Hard-working residents of this historic village in Illinois keep watch over cherished buildings with barriers and patrols throughout Midwest flooding

AS people in St. Louis wondered if their 11-mile flood wall could withstand one more crest, the residents of Elsah watched as the Mississippi's flood waters crept back up their streets and threatened to engulf more historic homes.

Elsah, a village of a few hundred, is a bit of living history. Its cluster of pre-Civil War architecture is among the best preserved anywhere on the great river.

As Mayor Jane Pfeifer points out, the old river-town feeling is tangible here - the views and many of the structures not that different from when paddle-wheelers regularly puffed by.

"Everyone in the village has made a lot of sacrifices" to keep that historic milieu, the mayor says. In 1987 the town held an advisory referendum that established its commitment to historic preservation over commercial development.

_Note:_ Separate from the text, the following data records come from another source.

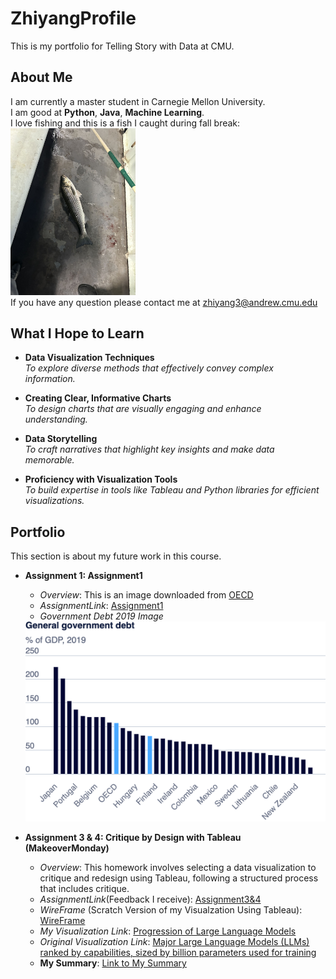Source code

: # ZhiyangProfile
This is my portfolio for Telling Story with Data at CMU.
## About Me
I am currently a master student in Carnegie Mellon University.  
I am good at **Python**, **Java**, **Machine Learning**.  
I love fishing and this is a fish I caught during fall break:  
<img src="8b5b8b065dab558dc35ce6587694024.jpg" alt="Description" width="200"/>  
If you have any question please contact me at [zhiyang3@andrew.cmu.edu](zhiyang3@andrew.cmu.edu)

## What I Hope to Learn
- **Data Visualization Techniques**  
  _To explore diverse methods that effectively convey complex information._

- **Creating Clear, Informative Charts**  
  _To design charts that are visually engaging and enhance understanding._

- **Data Storytelling**  
  _To craft narratives that highlight key insights and make data memorable._

- **Proficiency with Visualization Tools**  
  _To build expertise in tools like Tableau and Python libraries for efficient visualizations._


## Portfolio  
This section is about my future work in this course.  
- **Assignment 1: Assignment1**  
  - _Overview_: This is an image downloaded from [OECD](https://www.oecd.org/en/data/indicators/general-government-debt.html?oecdcontrol-3122613a85-var3=2019)  
  - _AssignmentLink_: [Assignment1](/Assignment1.md)  
  - _Government Debt 2019 Image_  
    
  <img src="export-2024-11-05T01_23_27.282Z.png" alt="Description" width="500"/>
  
- **Assignment 3 & 4: Critique by Design with Tableau (MakeoverMonday)**  
  - _Overview_: This homework involves selecting a data visualization to critique and redesign using Tableau, following a structured process that includes critique.  
  - _AssignmentLink_(Feedback I receive): [Assignment3&4](/Assignment3&4.md)
  - _WireFrame_ (Scratch Version of my Visualzation Using Tableau): [WireFrame](/WireFrame.md)  
  - _My Visualization Link_: [Progression of Large Language Models](/LLM.md)  
  - _Original Visualization Link_: [Major Large Language Models (LLMs)  
ranked by capabilities, sized by billion parameters used for training](https://informationisbeautiful.net/visualizations/the-rise-of-generative-ai-large-language-models-llms-like-chatgpt/)
  - **My Summary**: [Link to My Summary](/Assignment3&4Summary.md)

That commitment is one thing that has rallied town people, as well as volunteers from around the region, to build a system of sandbag walls along the main road that climbs up the hill from the old waterfront - a feature that disappeared weeks ago along with the much-traveled River Road. The lines of sandbags stretch to the doorstep of the old stone building that houses the civic center, now an emergency communications and staging center.

Inside, volunteers answer the phone and feed some people who have been filling sandbags in the hot sun outside - an activity that rarely stops. One Elsah resident, Jim Evans, pulls on chest-high waders to walk down to his house, one of many where pumps bail encroaching water back into the narrow river that used to be Mill Street. He wants to check on a dehumidifier. "The humidity is a constant battle," he says.

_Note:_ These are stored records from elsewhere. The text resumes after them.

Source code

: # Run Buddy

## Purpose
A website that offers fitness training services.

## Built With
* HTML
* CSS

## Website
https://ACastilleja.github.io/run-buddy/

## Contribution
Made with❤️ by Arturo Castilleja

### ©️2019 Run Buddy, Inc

Ms. Pfeifer's job of coordinating people and emergency supplies is equally unending. "But the truth is," she says, "it's easy when you've got the quality of people who have volunteered. You tell them to do something, and it's done well."

Vigilance is maintained around the clock. At night, people patrol the streets and newly built barriers to check for any signs that the water is making new inroads. Cy Bunting, a lifelong resident and a maintenance supervisor at nearby Principia College, has overseen much of the effort to defend Elsah against the flood. His message to the "rovers" keeping an eye on the sandbag walls: "If the thing vibrates once and starts to sound odd, call me!"

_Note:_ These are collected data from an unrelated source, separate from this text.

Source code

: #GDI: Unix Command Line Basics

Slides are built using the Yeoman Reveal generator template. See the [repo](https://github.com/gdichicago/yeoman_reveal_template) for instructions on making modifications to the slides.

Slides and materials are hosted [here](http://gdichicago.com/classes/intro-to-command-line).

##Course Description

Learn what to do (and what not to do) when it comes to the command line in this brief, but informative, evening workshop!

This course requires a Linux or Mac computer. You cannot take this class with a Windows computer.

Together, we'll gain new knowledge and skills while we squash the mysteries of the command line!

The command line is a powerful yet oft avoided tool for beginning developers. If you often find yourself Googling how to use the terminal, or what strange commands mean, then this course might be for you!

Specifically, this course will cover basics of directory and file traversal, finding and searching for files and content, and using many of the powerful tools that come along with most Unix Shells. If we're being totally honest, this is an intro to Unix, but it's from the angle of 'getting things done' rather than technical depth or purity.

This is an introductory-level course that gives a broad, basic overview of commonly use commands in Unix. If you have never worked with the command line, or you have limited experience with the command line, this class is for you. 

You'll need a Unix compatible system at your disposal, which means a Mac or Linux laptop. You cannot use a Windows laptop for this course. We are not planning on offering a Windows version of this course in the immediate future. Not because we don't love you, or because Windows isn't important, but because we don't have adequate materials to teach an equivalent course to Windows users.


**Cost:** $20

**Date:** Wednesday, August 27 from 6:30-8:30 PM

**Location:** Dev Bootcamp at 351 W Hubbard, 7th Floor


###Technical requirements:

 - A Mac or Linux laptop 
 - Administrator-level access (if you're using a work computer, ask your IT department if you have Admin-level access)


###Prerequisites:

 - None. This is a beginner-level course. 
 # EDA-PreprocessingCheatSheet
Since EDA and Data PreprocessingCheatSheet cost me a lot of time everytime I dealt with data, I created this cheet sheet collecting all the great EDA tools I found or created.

That's what happened a couple of weeks ago. A call came at 2 a.m. that the wall laboriously built around the Riverview House - one of Elsah's oldest and best-known structures - had sprung a leak. "By the time I got there, all we could do was fish the pumps from the house," Mr. Bunting says. He recalls that it took about a minute for the water to fill the first floor. "The old floorboards popped up toward the ceiling," he says.

"This one will be rebuilt, I'm sure," he adds, inspecting the half-submerged Riverview House as he walks along the barely exposed top of the failed sandbag wall. It won't be easy, however, to put it back just the way it was, in accord with the town's historic-preservation codes.

Other cherished buildings have gone under too, such as the Gate Lodge, a 100-year-old stone structure. Still others are hanging on, as the Mississippi's waters ebb a little, then come back on a fresh crest. Bunting points to the Keyser-Holt House, built in 1859.

"We've had good luck here," he says, explaining that two pumps are cycling on and off to control the seepage. On a higher stretch of La Salle Street, which parallels Mill, the old clapboard structure that houses the Elsah Landing restaurant is above the waters, though flooding on lower parts of the street have stopped all commerce.

Sometimes the pumps have to be reversed, shooting water into basements. Absent the weight of the water, the pressure of moisture pushing in through the saturated ground could crack a foundation.

In most of the affected parts of Elsah, the water may be only a few feet deep, but the forces created by even that much water are considerable. Bunting peers along what used to be a straight line of sandbags down Mill Street. The wiggles are obvious. "It's really hard to believe a couple of feet of water can move a wall like that," he muses.

Back at the civic center, another Elsah old-timer, Bob Denham, takes a break from bag-filling to eat a little spaghetti. "I've seen a lot of floods, but nothing like this," he says. "We're doing fine. Everybody's helping one another out, and it'll be the same when we clean up."

What about putting up a permanent structure, like a levee, to fend off the water in the future? People in Elsah are skeptical of that. "In my opinion, if you're building levees and stuff, it just throws the water out to other places," Mr. Denham says.

[Two months of flooding have claimed 45 lives and caused $10 billion in damage in nine Midwestern states, according to the Associated Press.

[The St. Louis area is preparing for a second battering, as crests on the Missouri and Mississippi rivers are due to collide today north of the city, swelling the Mississippi to its highest level ever.

[In St. Louis, the Mississippi is forecast to reach 49.3 feet, less than 3 feet below the main flood wall and well above the previous record of 47.05 feet on July 20.]